===== PROVIDED ENTRIES =====

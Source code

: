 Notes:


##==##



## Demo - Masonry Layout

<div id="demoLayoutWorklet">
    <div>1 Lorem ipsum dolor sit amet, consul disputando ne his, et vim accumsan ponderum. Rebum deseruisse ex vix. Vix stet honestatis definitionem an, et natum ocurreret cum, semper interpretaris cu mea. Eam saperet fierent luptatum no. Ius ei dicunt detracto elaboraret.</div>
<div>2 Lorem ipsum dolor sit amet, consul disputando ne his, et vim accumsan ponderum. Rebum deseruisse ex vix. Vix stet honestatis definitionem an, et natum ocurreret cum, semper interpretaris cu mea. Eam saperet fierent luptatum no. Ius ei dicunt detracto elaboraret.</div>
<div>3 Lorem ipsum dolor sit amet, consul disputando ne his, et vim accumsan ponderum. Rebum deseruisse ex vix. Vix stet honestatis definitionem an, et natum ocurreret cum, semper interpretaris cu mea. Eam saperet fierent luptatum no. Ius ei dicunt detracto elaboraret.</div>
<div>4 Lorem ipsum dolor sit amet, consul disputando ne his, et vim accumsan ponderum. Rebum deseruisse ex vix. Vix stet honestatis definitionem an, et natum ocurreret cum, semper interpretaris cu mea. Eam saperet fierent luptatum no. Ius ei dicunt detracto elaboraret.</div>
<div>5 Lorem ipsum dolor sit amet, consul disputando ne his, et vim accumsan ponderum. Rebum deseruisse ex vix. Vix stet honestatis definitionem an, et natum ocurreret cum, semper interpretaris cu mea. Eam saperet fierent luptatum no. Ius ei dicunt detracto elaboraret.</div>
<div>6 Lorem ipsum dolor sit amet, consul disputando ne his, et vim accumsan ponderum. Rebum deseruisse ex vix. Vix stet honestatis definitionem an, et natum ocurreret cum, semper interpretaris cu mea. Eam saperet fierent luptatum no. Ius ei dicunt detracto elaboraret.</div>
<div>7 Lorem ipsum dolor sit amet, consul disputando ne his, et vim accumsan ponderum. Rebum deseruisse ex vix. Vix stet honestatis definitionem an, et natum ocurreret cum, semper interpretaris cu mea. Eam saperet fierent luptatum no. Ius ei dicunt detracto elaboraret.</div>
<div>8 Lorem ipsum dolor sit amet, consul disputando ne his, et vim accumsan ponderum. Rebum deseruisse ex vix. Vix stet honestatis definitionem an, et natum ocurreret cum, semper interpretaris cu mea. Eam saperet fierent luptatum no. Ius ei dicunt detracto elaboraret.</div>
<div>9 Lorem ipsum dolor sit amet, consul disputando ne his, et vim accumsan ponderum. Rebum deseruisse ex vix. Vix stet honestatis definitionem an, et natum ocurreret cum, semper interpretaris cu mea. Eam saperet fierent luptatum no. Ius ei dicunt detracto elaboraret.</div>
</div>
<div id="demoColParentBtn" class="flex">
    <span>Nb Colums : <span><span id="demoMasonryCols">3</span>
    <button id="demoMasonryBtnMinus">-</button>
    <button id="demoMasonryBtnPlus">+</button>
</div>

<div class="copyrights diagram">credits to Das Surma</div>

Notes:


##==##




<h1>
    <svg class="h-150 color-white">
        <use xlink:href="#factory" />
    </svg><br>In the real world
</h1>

=====
===== PROVIDED ENTRIES =====

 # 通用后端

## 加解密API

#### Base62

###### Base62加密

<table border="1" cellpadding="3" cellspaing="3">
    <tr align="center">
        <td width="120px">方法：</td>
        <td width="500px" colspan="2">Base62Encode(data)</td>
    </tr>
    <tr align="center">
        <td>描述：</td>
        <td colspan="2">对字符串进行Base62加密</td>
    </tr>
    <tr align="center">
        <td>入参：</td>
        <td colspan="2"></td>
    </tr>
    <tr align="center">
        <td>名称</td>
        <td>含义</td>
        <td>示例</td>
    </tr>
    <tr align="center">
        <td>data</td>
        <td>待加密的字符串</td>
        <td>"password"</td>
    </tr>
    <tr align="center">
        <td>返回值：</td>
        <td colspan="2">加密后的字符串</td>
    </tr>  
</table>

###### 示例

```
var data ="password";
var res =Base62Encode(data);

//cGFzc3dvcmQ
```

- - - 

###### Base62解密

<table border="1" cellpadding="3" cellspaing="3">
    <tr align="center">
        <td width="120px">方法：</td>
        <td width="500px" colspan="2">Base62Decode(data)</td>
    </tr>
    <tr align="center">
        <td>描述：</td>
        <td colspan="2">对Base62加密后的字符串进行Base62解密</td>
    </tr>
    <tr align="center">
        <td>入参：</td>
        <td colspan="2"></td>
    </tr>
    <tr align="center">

=====

## THE TASK:
In the records above, which lines hold the string "class"? Copy each one.

## TASK OUTPUT:
<div id="demoColParentBtn" class="flex">
<div class="copyrights diagram">credits to Das Surma</div>
    <svg class="h-150 color-white">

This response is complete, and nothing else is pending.